Humanities is a striking, distinctive record, but in one respect it is representative of a recent trend in American art generally, and in jazz specifically. In press notes, pianist David Ake identifies the “context" for the album: “the tragedy and travesty of this nation’s current political situation."
The role of politics in art is a large and complicated controversy. From one perspective, all jazz is social protest music. But there has arguably never been a time when so many jazz albums made political statements. In the Trump era, jazz musicians feel compelled to acknowledge our “current tragedy" in their music, not only in anger or despair, but often as an offering of hope for renewal.
Humanities is not narrowly a concept album, but undercurrents of both tragedy and hope run through it. Ake’s quintet contains A-list players who like to live on the edge: trumpeter Ralph Alessi, guitarist Ben Monder, bassist Drew Gress and drummer Mark Ferber. There is turbulence in this music. On “The North" Alessi solos in outcries, over Ake’s dark, obsessive piano vamp.
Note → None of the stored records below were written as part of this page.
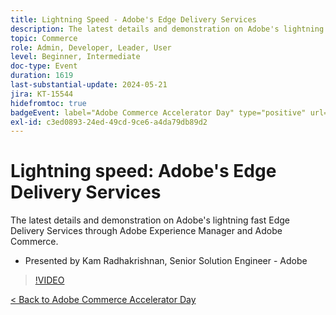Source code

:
 ```yaml
---
title: Lightning Speed - Adobe's Edge Delivery Services
description: The latest details and demonstration on Adobe's lightning fast Edge Delivery Services through Adobe Experience Manager and Adobe Commerce.
topic: Commerce
role: Admin, Developer, Leader, User
level: Beginner, Intermediate
doc-type: Event
duration: 1619
last-substantial-update: 2024-05-21
jira: KT-15544
hidefromtoc: true
badgeEvent: label="Adobe Commerce Accelerator Day" type="positive" url="https://experienceleague.adobe.com/en/docs/events/apac-commerce-recordings/2024/overview"
exl-id: c3ed0893-24ed-49cd-9ce6-a4da79db89d2
---
```

# Lightning speed: Adobe's Edge Delivery Services

The latest details and demonstration on Adobe's lightning fast Edge Delivery Services through Adobe Experience Manager and Adobe Commerce. 

+ Presented by Kam Radhakrishnan, Senior Solution  Engineer - Adobe

>[!VIDEO](https://video.tv.adobe.com/v/3429271/?learn=on)

[< Back to Adobe Commerce Accelerator Day](./overview.md)
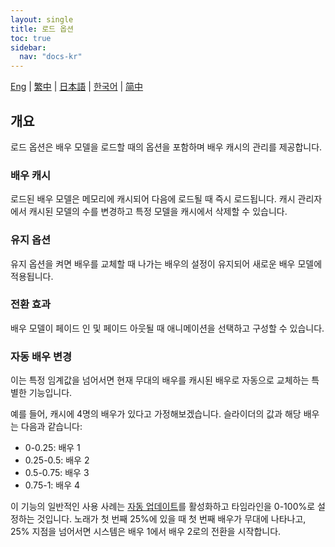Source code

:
 ```yaml
---
layout: single
title: 로드 옵션
toc: true
sidebar:
  nav: "docs-kr"
---
```

[Eng](/kr/dancexr/features/loader_options) | [繁中](/tw/kr/dancexr/features/loader_options) | [日本語](/jp/kr/dancexr/features/loader_options) | [한국어](/kr/kr/dancexr/features/loader_options) | [简中](/zh/kr/dancexr/features/loader_options)


## 개요
로드 옵션은 배우 모델을 로드할 때의 옵션을 포함하며 배우 캐시의 관리를 제공합니다.

### 배우 캐시
로드된 배우 모델은 메모리에 캐시되어 다음에 로드될 때 즉시 로드됩니다. 캐시 관리자에서 캐시된 모델의 수를 변경하고 특정 모델을 캐시에서 삭제할 수 있습니다.

### 유지 옵션
유지 옵션을 켜면 배우를 교체할 때 나가는 배우의 설정이 유지되어 새로운 배우 모델에 적용됩니다.

### 전환 효과
배우 모델이 페이드 인 및 페이드 아웃될 때 애니메이션을 선택하고 구성할 수 있습니다.

### 자동 배우 변경
이는 특정 임계값을 넘어서면 현재 무대의 배우를 캐시된 배우로 자동으로 교체하는 특별한 기능입니다.

예를 들어, 캐시에 4명의 배우가 있다고 가정해보겠습니다. 슬라이더의 값과 해당 배우는 다음과 같습니다:
* 0-0.25: 배우 1
* 0.25-0.5: 배우 2
* 0.5-0.75: 배우 3
* 0.75-1: 배우 4

이 기능의 일반적인 사용 사례는 [자동 업데이트](autoupdate)를 활성화하고 타임라인을 0-100%로 설정하는 것입니다. 노래가 첫 번째 25%에 있을 때 첫 번째 배우가 무대에 나타나고, 25% 지점을 넘어서면 시스템은 배우 1에서 배우 2로의 전환을 시작합니다.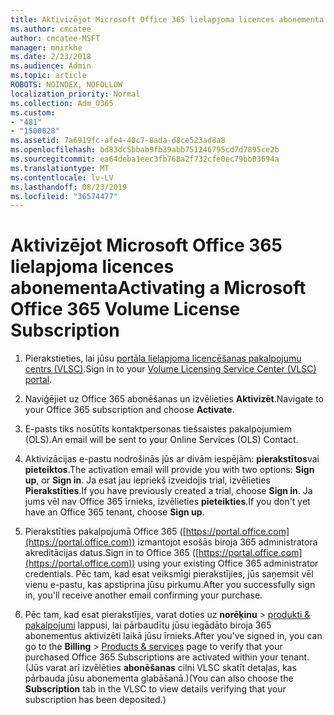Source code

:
 ```yaml
---
title: Aktivizējot Microsoft Office 365 lielapjoma licences abonementa
ms.author: cmcatee
author: cmcatee-MSFT
manager: mnirkhe
ms.date: 2/23/2018
ms.audience: Admin
ms.topic: article
ROBOTS: NOINDEX, NOFOLLOW
localization_priority: Normal
ms.collection: Adm_O365
ms.custom:
- "481"
- "1500028"
ms.assetid: 7a6919fc-afe4-40c7-8ada-d8ce523ad8a8
ms.openlocfilehash: bd83dc5bbab9fb39abb751246795cd7d7895ce2b
ms.sourcegitcommit: ea64deba1eec3fb768a2f732cfe0ec79bb03694a
ms.translationtype: MT
ms.contentlocale: lv-LV
ms.lasthandoff: 08/23/2019
ms.locfileid: "36574477"
---
```

# <a name="activating-a-microsoft-office-365-volume-license-subscription"></a><span data-ttu-id="c9f41-102">Aktivizējot Microsoft Office 365 lielapjoma licences abonementa</span><span class="sxs-lookup"><span data-stu-id="c9f41-102">Activating a Microsoft Office 365 Volume License Subscription</span></span>

1. <span data-ttu-id="c9f41-103">Pierakstieties, lai jūsu [portāla lielapjoma licencēšanas pakalpojumu centrs (VLSC)](http://go.microsoft.com/fwlink/p/?LinkId=329762).</span><span class="sxs-lookup"><span data-stu-id="c9f41-103">Sign in to your [Volume Licensing Service Center (VLSC) portal](http://go.microsoft.com/fwlink/p/?LinkId=329762).</span></span>

2. <span data-ttu-id="c9f41-104">Naviģējiet uz Office 365 abonēšanas un izvēlieties **Aktivizēt**.</span><span class="sxs-lookup"><span data-stu-id="c9f41-104">Navigate to your Office 365 subscription and choose **Activate**.</span></span>

3. <span data-ttu-id="c9f41-105">E-pasts tiks nosūtīts kontaktpersonas tiešsaistes pakalpojumiem (OLS).</span><span class="sxs-lookup"><span data-stu-id="c9f41-105">An email will be sent to your Online Services (OLS) Contact.</span></span>

4. <span data-ttu-id="c9f41-106">Aktivizācijas e-pastu nodrošinās jūs ar divām iespējām: **pierakstītos**vai **pieteiktos**.</span><span class="sxs-lookup"><span data-stu-id="c9f41-106">The activation email will provide you with two options: **Sign up**, or **Sign in**.</span></span> <span data-ttu-id="c9f41-107">Ja esat jau iepriekš izveidojis trial, izvēlieties **Pierakstīties**.</span><span class="sxs-lookup"><span data-stu-id="c9f41-107">If you have previously created a trial, choose **Sign in**.</span></span> <span data-ttu-id="c9f41-108">Ja jums vēl nav Office 365 īrnieks, izvēlieties **pieteikties**.</span><span class="sxs-lookup"><span data-stu-id="c9f41-108">If you don't yet have an Office 365 tenant, choose **Sign up**.</span></span>

5. <span data-ttu-id="c9f41-109">Pierakstīties pakalpojumā Office 365 ([https://portal.office.com](https://portal.office.com)) izmantojot esošās biroja 365 administratora akreditācijas datus.</span><span class="sxs-lookup"><span data-stu-id="c9f41-109">Sign in to Office 365 ([https://portal.office.com](https://portal.office.com)) using your existing Office 365 administrator credentials.</span></span> <span data-ttu-id="c9f41-110">Pēc tam, kad esat veiksmīgi pierakstījies, jūs saņemsit vēl vienu e-pastu, kas apstiprina jūsu pirkumu.</span><span class="sxs-lookup"><span data-stu-id="c9f41-110">After you successfully sign in, you'll receive another email confirming your purchase.</span></span>

6. <span data-ttu-id="c9f41-111">Pēc tam, kad esat pierakstījies, varat doties uz **norēķinu** \> [produkti & pakalpojumi](https://go.microsoft.com/fwlink/p/?linkid=842054) lappusi, lai pārbaudītu jūsu iegādāto biroja 365 abonementus aktivizēti laikā jūsu īrnieks.</span><span class="sxs-lookup"><span data-stu-id="c9f41-111">After you've signed in, you can go to the **Billing** \> [Products & services](https://go.microsoft.com/fwlink/p/?linkid=842054) page to verify that your purchased Office 365 Subscriptions are activated within your tenant.</span></span> <span data-ttu-id="c9f41-112">(Jūs varat arī izvēlēties **abonēšanas** cilni VLSC skatīt detaļas, kas pārbauda jūsu abonementa glabāšanā.)</span><span class="sxs-lookup"><span data-stu-id="c9f41-112">(You can also choose the **Subscription** tab in the VLSC to view details verifying that your subscription has been deposited.)</span></span>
But Ake rarely “comps" for other players. On “Stream" and the title track, he and Alessi solo intermittently. The rest of the time they overlay, in arcane counterpoint. As for Monder, he is the designated badass. His guitar notes, embedded in the clamor of pieces like “Groundwork," have nasty jagged edges. Humanities is dense, crowded and fierce with energy. “You May Have Already Won" becomes frantic when everyone solos at once. Solidarity does not imply serenity.
There are 11 Ake originals and one cover. “Ripple," by the Grateful Dead, is an improbable, inspired, fitting choice. Who remembered what a sad, yearning song it is? Perhaps Ake was remembering the last lines of Robert Hunter’s lyrics, as a kind of closure for this album: “If you should stand, then who’s to guide you?/If I knew the way, I would take you home."